__Exercise__
Word for word, reproduce all entries below, leaving every picture out.

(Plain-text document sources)
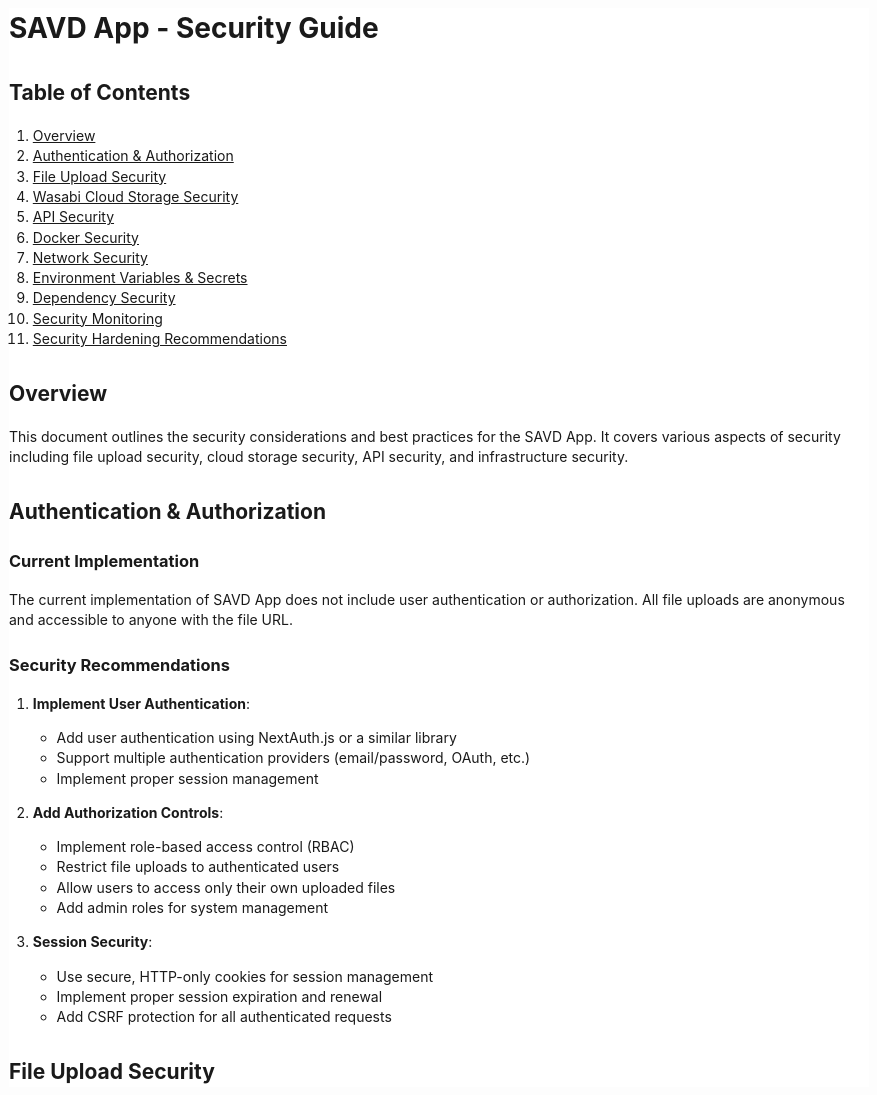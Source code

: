 # SAVD App - Security Guide

## Table of Contents

1. [Overview](#overview)
2. [Authentication & Authorization](#authentication--authorization)
3. [File Upload Security](#file-upload-security)
4. [Wasabi Cloud Storage Security](#wasabi-cloud-storage-security)
5. [API Security](#api-security)
6. [Docker Security](#docker-security)
7. [Network Security](#network-security)
8. [Environment Variables & Secrets](#environment-variables--secrets)
9. [Dependency Security](#dependency-security)
10. [Security Monitoring](#security-monitoring)
11. [Security Hardening Recommendations](#security-hardening-recommendations)

## Overview

This document outlines the security considerations and best practices for the SAVD App. It covers various aspects of security including file upload security, cloud storage security, API security, and infrastructure security.

## Authentication & Authorization

### Current Implementation

The current implementation of SAVD App does not include user authentication or authorization. All file uploads are anonymous and accessible to anyone with the file URL.

### Security Recommendations

1. **Implement User Authentication**:
   - Add user authentication using NextAuth.js or a similar library
   - Support multiple authentication providers (email/password, OAuth, etc.)
   - Implement proper session management

2. **Add Authorization Controls**:
   - Implement role-based access control (RBAC)
   - Restrict file uploads to authenticated users
   - Allow users to access only their own uploaded files
   - Add admin roles for system management

3. **Session Security**:
   - Use secure, HTTP-only cookies for session management
   - Implement proper session expiration and renewal
   - Add CSRF protection for all authenticated requests

## File Upload Security
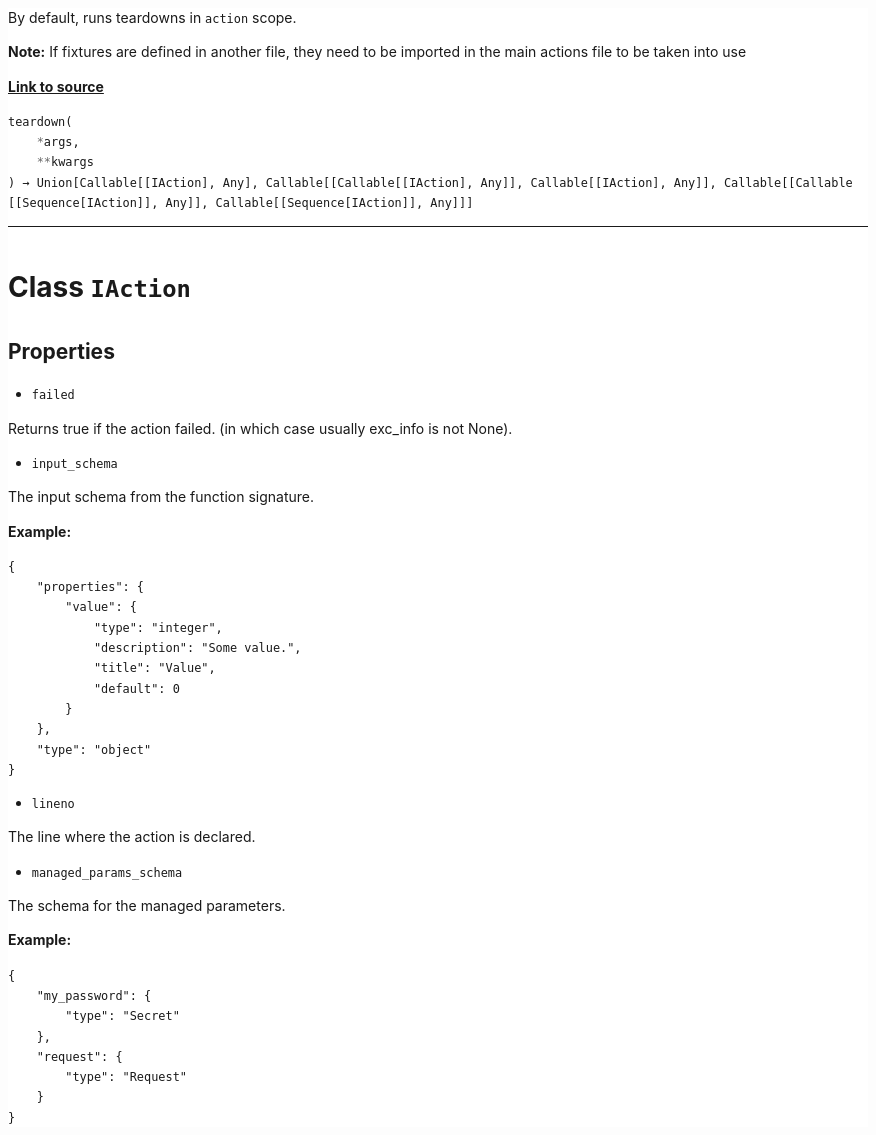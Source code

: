 By default, runs teardowns in `action` scope.

**Note:** If fixtures are defined in another file, they need to be imported in the main actions file to be taken into use

[**Link to source**](https://github.com/sema4ai/actions/tree/master/actions/src/sema4ai/actions/_fixtures.py#L150)

```python
teardown(
    *args,
    **kwargs
) → Union[Callable[[IAction], Any], Callable[[Callable[[IAction], Any]], Callable[[IAction], Any]], Callable[[Callable[[Sequence[IAction]], Any]], Callable[[Sequence[IAction]], Any]]]
```

______________________________________________________________________

# Class `IAction`

## Properties

- `failed`

Returns true if the action failed. (in which case usually exc_info is not None).

- `input_schema`

The input schema from the function signature.

**Example:**

```
{
    "properties": {
        "value": {
            "type": "integer",
            "description": "Some value.",
            "title": "Value",
            "default": 0
        }
    },
    "type": "object"
}
```

- `lineno`

The line where the action is declared.

- `managed_params_schema`

The schema for the managed parameters.

**Example:**

```
{
    "my_password": {
        "type": "Secret"
    },
    "request": {
        "type": "Request"
    }
}
```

__Answer box__
Source code

: # SAVD App - Security Guide

## Table of Contents

1. [Overview](#overview)
2. [Authentication & Authorization](#authentication--authorization)
3. [File Upload Security](#file-upload-security)
4. [Wasabi Cloud Storage Security](#wasabi-cloud-storage-security)
5. [API Security](#api-security)
6. [Docker Security](#docker-security)
7. [Network Security](#network-security)
8. [Environment Variables & Secrets](#environment-variables--secrets)
9. [Dependency Security](#dependency-security)
10. [Security Monitoring](#security-monitoring)
11. [Security Hardening Recommendations](#security-hardening-recommendations)

## Overview

This document outlines the security considerations and best practices for the SAVD App. It covers various aspects of security including file upload security, cloud storage security, API security, and infrastructure security.

## Authentication & Authorization

### Current Implementation

The current implementation of SAVD App does not include user authentication or authorization. All file uploads are anonymous and accessible to anyone with the file URL.

### Security Recommendations

1. **Implement User Authentication**:
   - Add user authentication using NextAuth.js or a similar library
   - Support multiple authentication providers (email/password, OAuth, etc.)
   - Implement proper session management

2. **Add Authorization Controls**:
   - Implement role-based access control (RBAC)
   - Restrict file uploads to authenticated users
   - Allow users to access only their own uploaded files
   - Add admin roles for system management

3. **Session Security**:
   - Use secure, HTTP-only cookies for session management
   - Implement proper session expiration and renewal
   - Add CSRF protection for all authenticated requests

## File Upload Security
Source code

: By default, runs teardowns in `action` scope.

**Note:** If fixtures are defined in another file, they need to be imported in the main actions file to be taken into use

[**Link to source**](https://github.com/sema4ai/actions/tree/master/actions/src/sema4ai/actions/_fixtures.py#L150)

```python
teardown(
    *args,
    **kwargs
) → Union[Callable[[IAction], Any], Callable[[Callable[[IAction], Any]], Callable[[IAction], Any]], Callable[[Callable[[Sequence[IAction]], Any]], Callable[[Sequence[IAction]], Any]]]
```

______________________________________________________________________

# Class `IAction`

## Properties

- `failed`

Returns true if the action failed. (in which case usually exc_info is not None).

- `input_schema`

The input schema from the function signature.

**Example:**

```
{
    "properties": {
        "value": {
            "type": "integer",
            "description": "Some value.",
            "title": "Value",
            "default": 0
        }
    },
    "type": "object"
}
```

- `lineno`

The line where the action is declared.

- `managed_params_schema`

The schema for the managed parameters.

**Example:**

```
{
    "my_password": {
        "type": "Secret"
    },
    "request": {
        "type": "Request"
    }
}
```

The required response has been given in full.